But theoretically it's not a constant! Because otherwise we would suddenly have a generic O(m+n) algorithm.
ilya n.
@ilya n: "It's impossible to have a data structure with constant lookup time." Sure it's possible, that's the purpose of a hashset/hashtable. See: http://en.wikipedia.org/wiki/Perfect_hash_function
Ben S
Really close. I think the edge case logic when handling the longer file is not quite right, though. Consider diffing the lists [2] and [1, 2]. It looks like "2" will get added to the change list if I'm interpreting "while (lines left in A and B)" correctly. Also, a quick escape at the top of the loop would be dandy, e.g. "read line from A; read line from B; if A = B: continue". That'd save on a lot of adds followed by immediate removes.
John Kugelman
Alright, should be pretty much correct now.
Ben S
No, the hash function needs log N bits and then it needs to compute these log N bits. This means if you have N data and want to compute hash function, it's log N.Otherwise you would have a solution with O(m+n) to the string subsequence problem, which would be quite unexpected.
ilya n.
Hashing doesn't add to the big-O efficiency. You could calculate the hash code for each file name as you read them in. The _m_ and _n_ in _O(m+n)_ are the number of file names in each list, not the lengths of those file names. You can pretend the problem involves lists of integers as per ephemient's answer, if you wish, that is equivalent.
John Kugelman
Well, I think here we are "arguing" about whether there is 1 or log N somewhere. Let me remind what is N: N is a typical diff block size. So N is a small number. It's so small that it's obviously smaller then filename_length (otherwise filenames in your set/my array collide, which is bad). I can reformulate this with integers: then we will have integers with *more than log N bits*. C
ilya n.
*If* N is large, comparing the integers of log N bit length actually does take log N time, even though they are integers! However, if you assume the input contains less files then data type int, then processor actually compares int in a fixed time. In other words we can assume log N = const, and so we're both right.
ilya n.
They only time it's relevant is the worst case. And we can't have N too big anyway, so the effects of log N won't be very visible.
ilya n.
@ilya: Hashtables provide O(1) lookup time *provided* that (a) the size of the hashtable is bounded by a constant and (b) certain pathological sequences of keys have not been added. (Of course, *any* data structure provides O(1) lookup time if the size of the data structure is bounded...) Although assumption (a) is often stretched to breaking point by people claiming fast algorithms for unbounded N, in this case you might reasonably claim that the number of file changes between backups is bounded by a constant independent of N.
j_random_hacker
@j_random_hacker: of course, it's theoretically bound by log(N) which is practically bound by log(10^6) which is a constant :)
ilya n.
+1  A: 

If you accept that dictionaries (hash maps) are O(n) space and O(1) insert/lookup, this solution ought to be O(m+n) in both time and space.

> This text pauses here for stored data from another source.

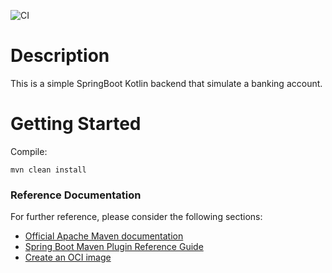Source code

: ![CI](https://github.com/artpick/bank/workflows/CI/badge.svg)

# Description

This is a simple SpringBoot Kotlin backend that simulate a banking account.
 
# Getting Started

Compile:

```
mvn clean install
```

### Reference Documentation
For further reference, please consider the following sections:

* [Official Apache Maven documentation](https://maven.apache.org/guides/index.html)
* [Spring Boot Maven Plugin Reference Guide](https://docs.spring.io/spring-boot/docs/2.4.0/maven-plugin/reference/html/)
* [Create an OCI image](https://docs.spring.io/spring-boot/docs/2.4.0/maven-plugin/reference/html/#build-image)

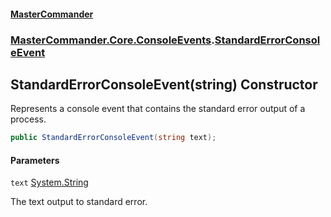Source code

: #### [MasterCommander](MasterCommander.md 'MasterCommander')
### [MasterCommander.Core.ConsoleEvents](MasterCommander.md#MasterCommander.Core.ConsoleEvents 'MasterCommander.Core.ConsoleEvents').[StandardErrorConsoleEvent](StandardErrorConsoleEvent.md 'MasterCommander.Core.ConsoleEvents.StandardErrorConsoleEvent')

## StandardErrorConsoleEvent(string) Constructor

Represents a console event that contains the standard error output of a process.

```csharp
public StandardErrorConsoleEvent(string text);
```
#### Parameters

<a name='MasterCommander.Core.ConsoleEvents.StandardErrorConsoleEvent.StandardErrorConsoleEvent(string).text'></a>

`text` [System.String](https://docs.microsoft.com/en-us/dotnet/api/System.String 'System.String')

The text output to standard error.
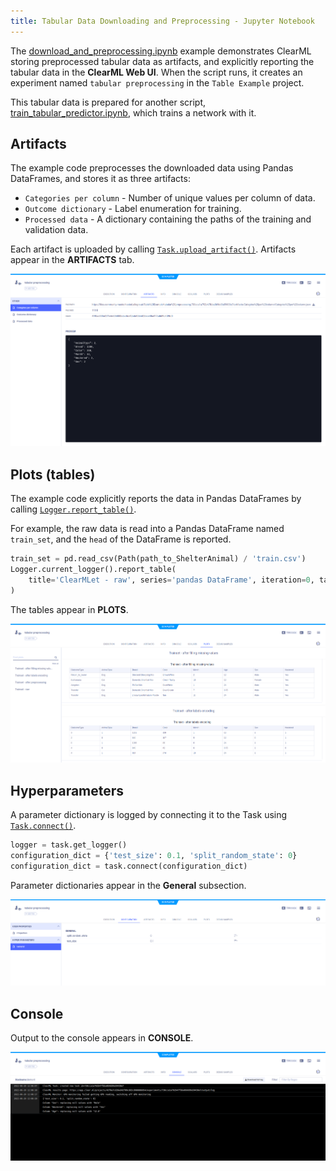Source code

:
 ```yaml
---
title: Tabular Data Downloading and Preprocessing - Jupyter Notebook
---
```


The [download_and_preprocessing.ipynb](https://github.com/allegroai/clearml/blob/master/examples/frameworks/pytorch/notebooks/table/download_and_preprocessing.ipynb) example demonstrates ClearML storing preprocessed tabular data as artifacts, and explicitly reporting the tabular data in the **ClearML Web UI**. When the script runs, it creates an experiment named `tabular preprocessing` in the `Table Example` project.

This tabular data is prepared for another script, [train_tabular_predictor.ipynb](https://github.com/allegroai/clearml/blob/master/examples/frameworks/pytorch/notebooks/table/train_tabular_predictor.ipynb), which trains a network with it. 

## Artifacts

The example code preprocesses the downloaded data using Pandas DataFrames, and stores it as three artifacts:

* `Categories per column` - Number of unique values per column of data.
* `Outcome dictionary` - Label enumeration for training.
* `Processed data` - A dictionary containing the paths of the training and validation data.

Each artifact is uploaded by calling [`Task.upload_artifact()`](../../../../../references/sdk/task.md#upload_artifact). 
Artifacts appear in the **ARTIFACTS** tab.

![image](../../../../../img/download_and_preprocessing_02.png)

## Plots (tables)

The example code explicitly reports the data in Pandas DataFrames by calling [`Logger.report_table()`](../../../../../references/sdk/logger.md#report_table).

For example, the raw data is read into a Pandas DataFrame named `train_set`, and the `head` of the DataFrame is reported.

```python
train_set = pd.read_csv(Path(path_to_ShelterAnimal) / 'train.csv')
Logger.current_logger().report_table(
    title='ClearMLet - raw', series='pandas DataFrame', iteration=0, table_plot=train_set.head()
)
```

The tables appear in **PLOTS**.    

![image](../../../../../img/download_and_preprocessing_07.png)

## Hyperparameters

A parameter dictionary is logged by connecting it to the Task using [`Task.connect()`](../../../../../references/sdk/task.md#connect).

```python
logger = task.get_logger()
configuration_dict = {'test_size': 0.1, 'split_random_state': 0}
configuration_dict = task.connect(configuration_dict)
```

Parameter dictionaries appear in the **General** subsection.    

![image](../../../../../img/download_and_preprocessing_01.png)

## Console

Output to the console appears in **CONSOLE**.

![image](../../../../../img/download_and_preprocessing_06.png)
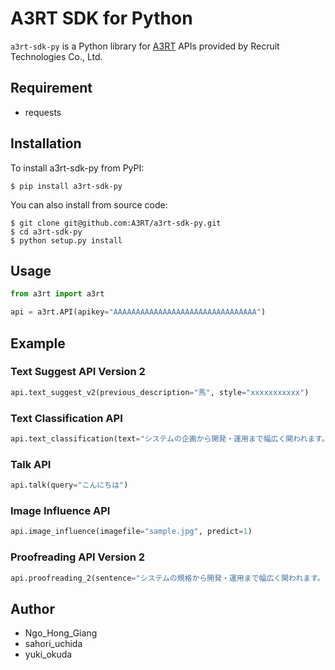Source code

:# A3RT SDK for Python

`a3rt-sdk-py` is a Python library for [A3RT](https://a3rt.recruit-tech.co.jp/) APIs provided by Recruit Technologies Co., Ltd.

## Requirement

- requests

## Installation

To install a3rt-sdk-py from PyPI: 

```shell
$ pip install a3rt-sdk-py
```

You can also install from source code:

```shell
$ git clone git@github.com:A3RT/a3rt-sdk-py.git
$ cd a3rt-sdk-py
$ python setup.py install
```

## Usage

```python
from a3rt import a3rt

api = a3rt.API(apikey="AAAAAAAAAAAAAAAAAAAAAAAAAAAAAAAA")
```

## Example

### Text Suggest API Version 2

```python
api.text_suggest_v2(previous_description="馬", style="xxxxxxxxxxx")
```

### Text Classification API

```python
api.text_classification(text="システムの企画から開発・運用まで幅広く関われます。", model_id="default")
```

### Talk API

```python
api.talk(query="こんにちは")
```

### Image Influence API

```python
api.image_influence(imagefile="sample.jpg", predict=1)
```

### Proofreading API Version 2

```python
api.proofreading_2(sentence="システムの規格から開発・運用まで幅広く関われます。")
```

## Author

- Ngo_Hong_Giang
- sahori_uchida
- yuki_okuda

from collections import defaultdict
def diff(left, right):
    left_map, right_map = defaultdict(list), defaultdict(list)
    for index, object in enumerate(left): left_map[object] += [index]
    for index, object in enumerate(right): right_map[object] += [index]
    i, j = 0, 0
    while i < len(left) and j < len(right):
        if left_map[right[j]]:
            i2 = left_map[right[j]].pop(0)
            if i2 < i: continue
            del right_map[right[j]][0]
            for i in range(i, i2): print '<', left[i]
            print '=', left[i2], right[j]
            i, j = i2 + 1, j + 1
        elif right_map[left[i]]:
            j2 = right_map[left[i]].pop(0)
            if j2 < j: continue
            del left_map[left[i]][0]
            for j in range(j, j2): print '>', right[j]
            print '=', left[i], right[j2]
            i, j = i + 1, j2 + 1
        else:
            print '<', left[i]
            i = i + 1
    for j in range(j, len(right)): print '>', right[j]
>>> diff([1, 2, 1, 1, 3,    5, 2,    9],
...      [   2, 1,    3, 6, 5, 2, 8, 9])
< 1
= 2 2
= 1 1
< 1
= 3 3
> 6
= 5 5
= 2 2
> 8
= 9 9

Okay, slight cheating as list.append and list.__delitem__ are only O(1) if they're linked lists, which isn't really true... but that's the idea, anyhow.

ephemient
Yes, I've already suggested something similar to this. the O(m+n) space is not acceptable. The set is too large.
Ben S
I can shrink memory usage in the average case, but avoiding a worst-case O(m+n) space while maintaining O(m+n) time is challenging. I'll sleep on it and see if I come up with something else tomorrow...
ephemient
Worst-case space will be O(m+n), I don't think it's possible to sidestep that.
ilya n.
A: 

A refinement of ephemient's answer, this only uses extra memory when there are changes.

def diff(left, right):
    i, j = 0, 0

    while i < len(left) and j < len(right):
        if left[i] == right[j]:
            print '=', left[i], right[j]
            i, j = i+1, j+1
            continue

        old_i, old_j = i, j
        left_set, right_set = set(), set()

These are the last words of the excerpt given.